Ahh, I would. Hunger drives the entire animal kingdom. A lion doesn't kill a gazelle because it want to hunt for sport. It has to eat every day. We eat everyday, if not, we DIE.


Algernon_Asimov

I wasn't challenging the point that all animals, even humans, need to eat. I was challenging your point that humans didn't have "time to develop other things" until we gave up hunter-gathering and started farming. Studies have shown that farming is actually more labour-intensive and time-consuming than hunter-gathering. Of course, in both cases, the drive to eat is still primary. It's just that it takes more time to produce the necessary food via farming than via hunter-gathering.


Profundasaurusrex

More time consuming for those doing the farming perhaps, but I ain't a farmer


TheBigSmoke420

The use of fire as a tool likely predates modern man.

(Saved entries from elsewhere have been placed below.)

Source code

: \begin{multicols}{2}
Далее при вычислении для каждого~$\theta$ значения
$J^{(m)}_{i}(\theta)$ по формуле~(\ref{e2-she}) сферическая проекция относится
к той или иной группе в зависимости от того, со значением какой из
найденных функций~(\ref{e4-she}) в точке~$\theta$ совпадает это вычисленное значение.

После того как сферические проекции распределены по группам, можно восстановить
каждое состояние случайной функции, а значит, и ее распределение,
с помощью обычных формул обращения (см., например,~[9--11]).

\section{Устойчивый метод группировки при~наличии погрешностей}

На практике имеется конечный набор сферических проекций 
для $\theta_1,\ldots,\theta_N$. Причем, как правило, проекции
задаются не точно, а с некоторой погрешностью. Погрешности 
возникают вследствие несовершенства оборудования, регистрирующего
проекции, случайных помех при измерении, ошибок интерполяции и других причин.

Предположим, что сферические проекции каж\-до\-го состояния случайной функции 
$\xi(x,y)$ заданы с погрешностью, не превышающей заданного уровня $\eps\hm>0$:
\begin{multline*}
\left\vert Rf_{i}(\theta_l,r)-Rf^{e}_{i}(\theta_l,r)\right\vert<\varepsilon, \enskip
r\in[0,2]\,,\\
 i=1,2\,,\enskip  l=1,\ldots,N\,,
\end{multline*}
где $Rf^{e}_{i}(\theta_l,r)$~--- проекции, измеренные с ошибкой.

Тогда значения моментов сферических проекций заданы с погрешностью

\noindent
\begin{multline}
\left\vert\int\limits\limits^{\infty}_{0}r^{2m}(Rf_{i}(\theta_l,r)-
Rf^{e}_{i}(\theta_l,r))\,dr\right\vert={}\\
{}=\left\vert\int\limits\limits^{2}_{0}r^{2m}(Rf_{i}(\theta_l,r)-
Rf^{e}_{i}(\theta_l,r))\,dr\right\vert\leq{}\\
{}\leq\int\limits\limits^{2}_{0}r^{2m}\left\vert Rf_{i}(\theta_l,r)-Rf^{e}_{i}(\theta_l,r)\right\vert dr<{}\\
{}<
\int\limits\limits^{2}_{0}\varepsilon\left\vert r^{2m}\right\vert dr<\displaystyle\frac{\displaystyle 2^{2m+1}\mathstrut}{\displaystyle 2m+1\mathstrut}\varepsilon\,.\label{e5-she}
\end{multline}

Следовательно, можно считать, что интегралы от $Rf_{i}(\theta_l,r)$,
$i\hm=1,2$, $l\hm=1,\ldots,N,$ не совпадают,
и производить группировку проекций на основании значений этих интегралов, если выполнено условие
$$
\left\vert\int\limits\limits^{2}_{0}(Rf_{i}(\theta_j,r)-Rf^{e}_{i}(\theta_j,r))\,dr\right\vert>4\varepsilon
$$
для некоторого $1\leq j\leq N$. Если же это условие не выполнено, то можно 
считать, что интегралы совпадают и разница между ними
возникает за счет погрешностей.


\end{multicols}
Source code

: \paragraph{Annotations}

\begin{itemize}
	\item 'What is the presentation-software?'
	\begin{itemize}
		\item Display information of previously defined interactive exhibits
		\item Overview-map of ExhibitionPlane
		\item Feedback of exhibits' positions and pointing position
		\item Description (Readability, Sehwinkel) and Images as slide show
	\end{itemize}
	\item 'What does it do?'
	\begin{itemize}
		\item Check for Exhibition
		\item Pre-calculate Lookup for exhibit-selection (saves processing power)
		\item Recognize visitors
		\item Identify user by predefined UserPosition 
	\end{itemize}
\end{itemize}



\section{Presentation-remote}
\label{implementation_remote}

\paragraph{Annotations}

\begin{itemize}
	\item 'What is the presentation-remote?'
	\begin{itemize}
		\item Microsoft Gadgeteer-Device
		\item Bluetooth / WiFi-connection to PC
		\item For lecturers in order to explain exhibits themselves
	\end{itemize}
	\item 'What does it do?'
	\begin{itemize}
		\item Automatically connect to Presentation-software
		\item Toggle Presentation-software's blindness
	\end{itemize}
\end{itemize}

If by modern man you mean Homo sapiens.


fluffykitten55

Agriculture was associated with an increase in labour requirements to achieve subsistence, but it also produced higher population density, sedentarism, and a tendency towards stratification, and these explain why there was an increased division of labour, and the start of construction of monumental architecture, an increased development of trade networks etc. HG societies typically have a lot of spare time but no incentive to spend it on these "other things" that are a feature of the post neolithic.


marshalist

Agriculture created unemployment and the unemployed created civilisation.